Task statement ▸ Transcribe exactly the lines that fall between the one holding "## Project Structure" and the one holding "#### Permutation Feature Importance", inclusive, from the entries below.

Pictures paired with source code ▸
+-------+

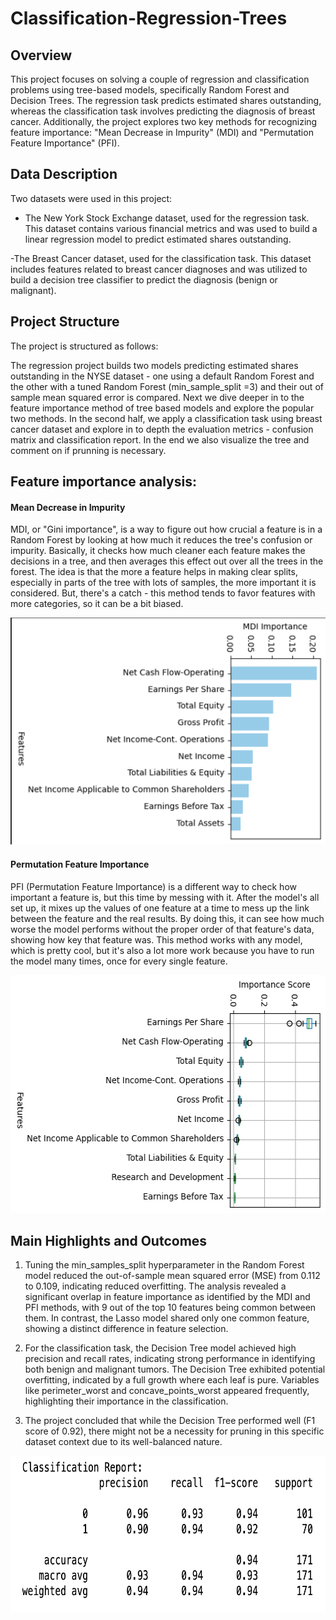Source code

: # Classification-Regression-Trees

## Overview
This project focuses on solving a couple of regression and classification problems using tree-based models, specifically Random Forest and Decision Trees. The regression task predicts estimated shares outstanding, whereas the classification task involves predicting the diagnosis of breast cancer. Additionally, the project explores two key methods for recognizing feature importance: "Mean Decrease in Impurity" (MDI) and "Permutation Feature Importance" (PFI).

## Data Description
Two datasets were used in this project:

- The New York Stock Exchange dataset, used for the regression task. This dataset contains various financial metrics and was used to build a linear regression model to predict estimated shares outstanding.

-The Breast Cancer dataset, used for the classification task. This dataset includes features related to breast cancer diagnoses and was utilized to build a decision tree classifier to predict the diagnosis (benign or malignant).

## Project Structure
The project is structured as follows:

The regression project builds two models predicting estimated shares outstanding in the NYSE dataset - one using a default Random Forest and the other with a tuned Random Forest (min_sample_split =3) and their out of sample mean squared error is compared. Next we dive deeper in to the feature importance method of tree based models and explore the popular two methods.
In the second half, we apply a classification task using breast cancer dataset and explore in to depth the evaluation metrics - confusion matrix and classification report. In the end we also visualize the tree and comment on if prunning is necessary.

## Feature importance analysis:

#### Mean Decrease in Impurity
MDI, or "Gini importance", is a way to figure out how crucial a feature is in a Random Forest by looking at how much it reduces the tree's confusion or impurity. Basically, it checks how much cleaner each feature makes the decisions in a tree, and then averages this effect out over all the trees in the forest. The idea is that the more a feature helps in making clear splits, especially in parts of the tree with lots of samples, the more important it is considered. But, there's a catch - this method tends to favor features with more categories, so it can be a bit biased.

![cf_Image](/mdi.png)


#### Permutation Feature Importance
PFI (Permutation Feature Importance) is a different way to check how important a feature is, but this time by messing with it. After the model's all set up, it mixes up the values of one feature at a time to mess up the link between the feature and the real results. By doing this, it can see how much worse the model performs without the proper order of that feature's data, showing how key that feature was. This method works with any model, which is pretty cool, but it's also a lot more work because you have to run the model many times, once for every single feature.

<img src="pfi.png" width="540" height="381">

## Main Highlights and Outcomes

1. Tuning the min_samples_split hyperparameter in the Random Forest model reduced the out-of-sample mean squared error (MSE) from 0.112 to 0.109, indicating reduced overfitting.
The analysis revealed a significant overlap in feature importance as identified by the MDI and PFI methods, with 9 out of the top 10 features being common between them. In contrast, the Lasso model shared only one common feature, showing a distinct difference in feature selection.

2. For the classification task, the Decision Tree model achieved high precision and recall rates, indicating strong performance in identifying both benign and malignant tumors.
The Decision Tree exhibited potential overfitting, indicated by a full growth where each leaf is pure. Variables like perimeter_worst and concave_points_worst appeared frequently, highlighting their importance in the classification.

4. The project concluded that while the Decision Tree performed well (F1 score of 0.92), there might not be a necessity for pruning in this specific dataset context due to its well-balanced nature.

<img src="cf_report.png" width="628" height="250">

+-------+

Written answer ▸
## Project Structure
The project is structured as follows:

The regression project builds two models predicting estimated shares outstanding in the NYSE dataset - one using a default Random Forest and the other with a tuned Random Forest (min_sample_split =3) and their out of sample mean squared error is compared. Next we dive deeper in to the feature importance method of tree based models and explore the popular two methods.
In the second half, we apply a classification task using breast cancer dataset and explore in to depth the evaluation metrics - confusion matrix and classification report. In the end we also visualize the tree and comment on if prunning is necessary.

## Feature importance analysis:

#### Mean Decrease in Impurity
MDI, or "Gini importance", is a way to figure out how crucial a feature is in a Random Forest by looking at how much it reduces the tree's confusion or impurity. Basically, it checks how much cleaner each feature makes the decisions in a tree, and then averages this effect out over all the trees in the forest. The idea is that the more a feature helps in making clear splits, especially in parts of the tree with lots of samples, the more important it is considered. But, there's a catch - this method tends to favor features with more categories, so it can be a bit biased.

![cf_Image](/mdi.png)


#### Permutation Feature Importance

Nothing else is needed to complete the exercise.